The Mirror - Emotional Boundaries
Brene Brown beautifully illustrates, "Daring to set boundaries is about the courage to LOVE ourselves even when we risk disappointing others." Boundaries are an essential aspect of protecting our PEACE. In protecting your PEACE, we can secure a safe environment for ourselves. Maintaining this mindset assists us in showing up for other humans in our lives in an authentic way. Putting in effort to keep your peace and balance enables us to be present in the moment and operate from the lens of purity and in our best interests. Understanding and employing this concept is essential to truly live a whole life.
Physical boundaries are rules that protect your body and space and ensure you are meeting your physical needs. As you can imagine, the obvious component of setting physical boundaries is the physical component, but one also must ensure that other physically related boundaries are secure and established. Setting boundaries around privacy is extremely important for one's success in protecting one's PEACE. Also, the way you physically interact with others is extremely important, specifically setting boundaries about the way people talk to you or when to say "No."
Emotional boundaries are essential in maintaining mental health and understanding your values, respecting your needs, putting yourself first, and communicating these boundaries to others. Emotional boundaries also focus on protecting one's peace. It is essential to understand that emotional boundaries really focus on the non-physical boundaries that one displays. Often, this comes in the form of self-preservation and non-verbal cues that focus on the way you interact with others on an emotional level. The boundaries of emotions are a powerful concept because they emphasize how one interacts with others, and, even more importantly, emotional boundaries directly influence our thoughts. We are responsible for our emotions and how we react to the world. It is equally important to respect other's emotional boundaries.
Boundaries are critical for development early in life. As I have grown up, I have assessed the need for good boundaries with others and myself. For example, we all have friends who constantly want to go out and be social, but not all of us are social butterflies. So, it is good to be able to set boundaries and say no, but I need do need to be social. I need to prioritize my own mental health and well-being. It is also good to have good boundaries with your significant other. Asking permission to discuss a heavy subject is an excellent way to initiate establishing boundaries. A great question to ask your significant other - Do you have the mental space to talk? It's very respectful. It's also respectful of yourself if you're passionate about a topic and want your partner to reciprocate that passion. Maybe they're mentally exhausted from their own day and can't connect with you how they would, or you would like; that's why boundaries are important. Establishing your own personal boundaries is also very important within yourself, knowing when to refuel and recharge, get a good night's sleep, drink more water, eat healthy meals, exercise, read a good book, and write a good book.

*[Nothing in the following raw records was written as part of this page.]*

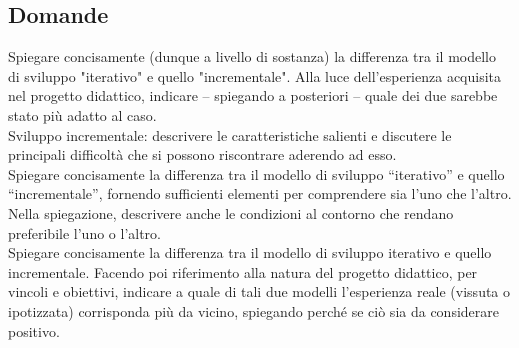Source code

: \subsection*{Domande}
Spiegare concisamente (dunque a livello di sostanza) la differenza tra il modello di sviluppo "iterativo" e quello "incrementale". 
Alla luce dell'esperienza acquisita nel progetto didattico, indicare – spiegando a posteriori – quale dei due sarebbe stato più adatto al caso.\\

Sviluppo incrementale: descrivere le caratteristiche salienti e discutere le principali difficoltà che si possono riscontrare aderendo ad esso.\\ 

Spiegare concisamente la differenza tra il modello di sviluppo “iterativo” e quello “incrementale”, fornendo sufficienti elementi per comprendere sia l'uno che l'altro.
Nella spiegazione, descrivere anche le condizioni al contorno che rendano preferibile l'uno o l'altro. \\

Spiegare concisamente la differenza tra il modello di sviluppo iterativo e quello incrementale.
Facendo poi riferimento alla natura del progetto didattico, per vincoli e obiettivi, indicare a quale di tali due modelli l'esperienza reale (vissuta o ipotizzata) corrisponda più da vicino, spiegando perché se ciò sia da considerare positivo. 

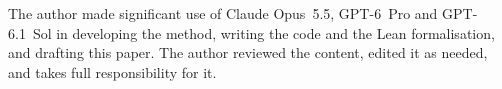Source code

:The author made significant use of Claude Opus~5.5, \mbox{GPT-6}~Pro and \mbox{GPT-6.1}~Sol in developing the method, writing the code and the Lean formalisation, and drafting this paper. The author reviewed the content, edited it as needed, and takes full responsibility for it.
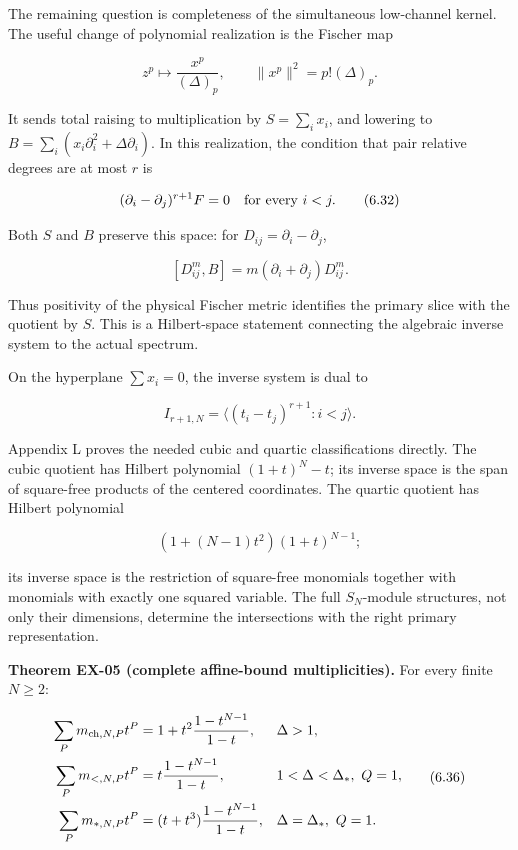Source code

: The remaining question is completeness of the simultaneous low-channel kernel. The useful change of polynomial realization is the Fischer map

\[
z^p\longmapsto\frac{x^p}{(\Delta)_p},\qquad
\|x^p\|^2=p!(\Delta)_p.
\tag{6.31}
\]

It sends total raising to multiplication by \(S=\sum_i x_i\), and lowering to \(B=\sum_i(x_i\partial_i^2+\Delta\partial_i)\). In this realization, the condition that pair relative degrees are at most \(r\) is

\[
(\partial_i-\partial_j)^{r+1}F=0\quad\hbox{for every }i<j.
\tag{6.32}
\]

Both \(S\) and \(B\) preserve this space: for \(D_{ij}=\partial_i-\partial_j\),

\[
[D_{ij}^m,B]=m(\partial_i+\partial_j)D_{ij}^m.
\tag{6.33}
\]

Thus positivity of the physical Fischer metric identifies the primary slice with the quotient by \(S\). This is a Hilbert-space statement connecting the algebraic inverse system to the actual spectrum.

On the hyperplane \(\sum x_i=0\), the inverse system is dual to

\[
I_{r+1,N}=\langle(t_i-t_j)^{r+1}:i<j\rangle.
\tag{6.34}
\]

Appendix L proves the needed cubic and quartic classifications directly. The cubic quotient has Hilbert polynomial \((1+t)^N-t\); its inverse space is the span of square-free products of the centered coordinates. The quartic quotient has Hilbert polynomial

\[
(1+(N-1)t^2)(1+t)^{N-1};
\tag{6.35}
\]

its inverse space is the restriction of square-free monomials together with monomials with exactly one squared variable. The full \(S_N\)-module structures, not only their dimensions, determine the intersections with the right primary representation.

\textbf{Theorem EX-05 (complete affine-bound multiplicities).} For every finite \(N\ge2\):

\[
\begin{aligned}
\sum_Pm_{{\rm ch},N,P}t^P&=1+t^2\frac{1-t^{N-1}}{1-t},&&\Delta>1,\\
\sum_Pm_{<,N,P}t^P&=t\frac{1-t^{N-1}}{1-t},&&1<\Delta<\Delta_*,\ Q=1,\\
\sum_Pm_{*,N,P}t^P&=(t+t^3)\frac{1-t^{N-1}}{1-t},&&\Delta=\Delta_*,\ Q=1.
\end{aligned}
\tag{6.36}
\]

Some developmental theorists have concluded that our first pieces of vocabulary shape some of our strongest intentions around language. Most often, we learn to say no before we learn to say yes, so from the very beginning, at an early stage in life, we are learning to set boundaries and say no; however, at that particular moment in our development, we do not associate that with boundaries we associate it with understanding what we do not like and what we do not want to happen. Even though it is rooted in an elementary type, however, at that particular moment in our development, we start to establish boundaries. Even though it is rooted in an elementary mentality, it is still essential to understand. Still important to know that we can set boundaries, which is an important thing we often forget.
In conclusion, it is essential to establish boundaries, both emotional and physical. One should be in place for another. One must develop firm, healthy physical boundaries to successfully implement emotional boundaries. By focusing on creating physical solid boundaries, you learn the importance of protecting your PEACE and growing as a human. Think about your physical boundaries as paving the road for your emotional boundaries to flow effortlessly from your heart and support a well-balanced life.